» **Exercise objective**:
Your reply should hold only the lines from the records below where "when" occurs.

————————

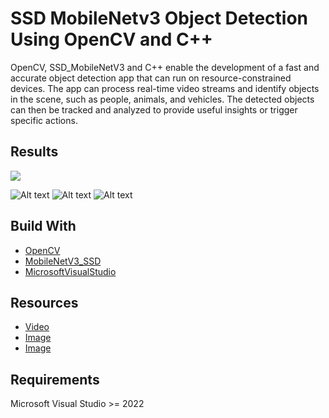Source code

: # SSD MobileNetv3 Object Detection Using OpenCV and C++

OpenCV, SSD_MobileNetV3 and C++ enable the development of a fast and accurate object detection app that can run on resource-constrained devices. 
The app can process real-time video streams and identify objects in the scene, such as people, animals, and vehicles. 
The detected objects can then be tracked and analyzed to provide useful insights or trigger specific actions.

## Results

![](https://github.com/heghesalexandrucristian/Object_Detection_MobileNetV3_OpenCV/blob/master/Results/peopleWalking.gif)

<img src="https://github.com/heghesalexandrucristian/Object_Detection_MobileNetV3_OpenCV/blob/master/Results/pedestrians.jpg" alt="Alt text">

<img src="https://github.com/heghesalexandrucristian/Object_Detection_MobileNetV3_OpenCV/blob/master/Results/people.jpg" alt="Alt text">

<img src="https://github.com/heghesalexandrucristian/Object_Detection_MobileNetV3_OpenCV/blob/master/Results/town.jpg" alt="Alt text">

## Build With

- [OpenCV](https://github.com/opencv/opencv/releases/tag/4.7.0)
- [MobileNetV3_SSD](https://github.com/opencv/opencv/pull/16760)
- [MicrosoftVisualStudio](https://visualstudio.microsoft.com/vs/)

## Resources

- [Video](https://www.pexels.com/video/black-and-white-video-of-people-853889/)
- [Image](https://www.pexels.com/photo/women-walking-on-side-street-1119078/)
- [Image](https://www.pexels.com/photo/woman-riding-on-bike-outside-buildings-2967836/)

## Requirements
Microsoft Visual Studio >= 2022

————————

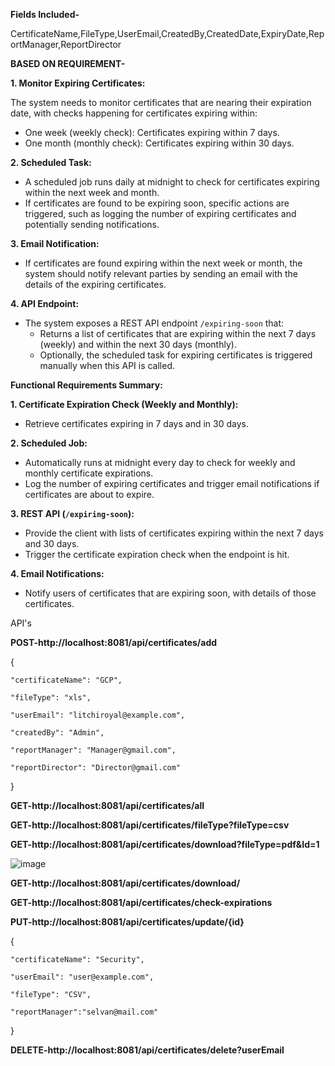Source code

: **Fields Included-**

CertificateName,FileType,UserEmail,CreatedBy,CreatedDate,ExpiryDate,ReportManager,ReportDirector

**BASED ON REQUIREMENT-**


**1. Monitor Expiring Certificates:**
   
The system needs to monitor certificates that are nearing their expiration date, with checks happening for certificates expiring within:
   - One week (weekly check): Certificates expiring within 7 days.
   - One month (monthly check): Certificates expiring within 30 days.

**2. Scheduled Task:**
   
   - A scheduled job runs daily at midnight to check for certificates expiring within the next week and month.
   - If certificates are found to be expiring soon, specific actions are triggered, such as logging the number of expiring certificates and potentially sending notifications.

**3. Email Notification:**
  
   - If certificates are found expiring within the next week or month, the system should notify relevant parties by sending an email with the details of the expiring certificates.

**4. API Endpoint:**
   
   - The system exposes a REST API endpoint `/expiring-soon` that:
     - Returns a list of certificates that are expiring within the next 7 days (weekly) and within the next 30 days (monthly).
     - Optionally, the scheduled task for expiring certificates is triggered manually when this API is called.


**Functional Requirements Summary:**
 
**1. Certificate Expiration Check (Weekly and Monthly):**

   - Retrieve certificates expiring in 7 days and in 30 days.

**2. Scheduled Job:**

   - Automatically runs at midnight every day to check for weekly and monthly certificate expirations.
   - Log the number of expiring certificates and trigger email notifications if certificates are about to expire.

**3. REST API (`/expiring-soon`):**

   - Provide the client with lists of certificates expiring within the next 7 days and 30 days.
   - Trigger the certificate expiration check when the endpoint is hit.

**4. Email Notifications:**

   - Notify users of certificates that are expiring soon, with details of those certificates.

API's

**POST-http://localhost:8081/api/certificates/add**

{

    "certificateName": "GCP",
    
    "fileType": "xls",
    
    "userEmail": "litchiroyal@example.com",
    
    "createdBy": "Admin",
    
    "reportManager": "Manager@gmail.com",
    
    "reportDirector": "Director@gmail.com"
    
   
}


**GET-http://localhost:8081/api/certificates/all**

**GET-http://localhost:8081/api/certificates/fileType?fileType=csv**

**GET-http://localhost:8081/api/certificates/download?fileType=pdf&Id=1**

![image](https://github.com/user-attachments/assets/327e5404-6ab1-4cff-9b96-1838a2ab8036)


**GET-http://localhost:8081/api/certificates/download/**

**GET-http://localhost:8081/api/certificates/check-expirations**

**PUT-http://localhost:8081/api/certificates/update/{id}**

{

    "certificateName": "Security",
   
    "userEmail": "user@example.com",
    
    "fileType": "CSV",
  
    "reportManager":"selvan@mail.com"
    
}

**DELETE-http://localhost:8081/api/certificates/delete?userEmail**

————————

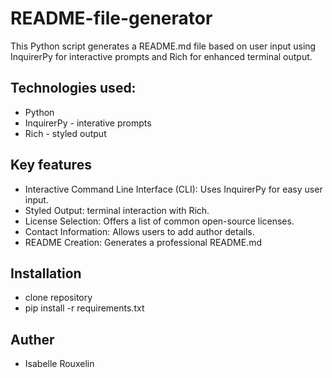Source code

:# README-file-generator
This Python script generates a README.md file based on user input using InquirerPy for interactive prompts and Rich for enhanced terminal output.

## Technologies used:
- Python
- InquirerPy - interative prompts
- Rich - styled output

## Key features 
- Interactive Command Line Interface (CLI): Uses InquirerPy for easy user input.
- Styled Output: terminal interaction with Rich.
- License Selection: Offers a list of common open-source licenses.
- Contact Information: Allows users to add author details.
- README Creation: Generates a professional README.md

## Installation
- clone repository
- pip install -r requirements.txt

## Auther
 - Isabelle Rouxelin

————————

» **Exercise response**:
     - Optionally, the scheduled task for expiring certificates is triggered manually when this API is called.
   - Trigger the certificate expiration check when the endpoint is hit.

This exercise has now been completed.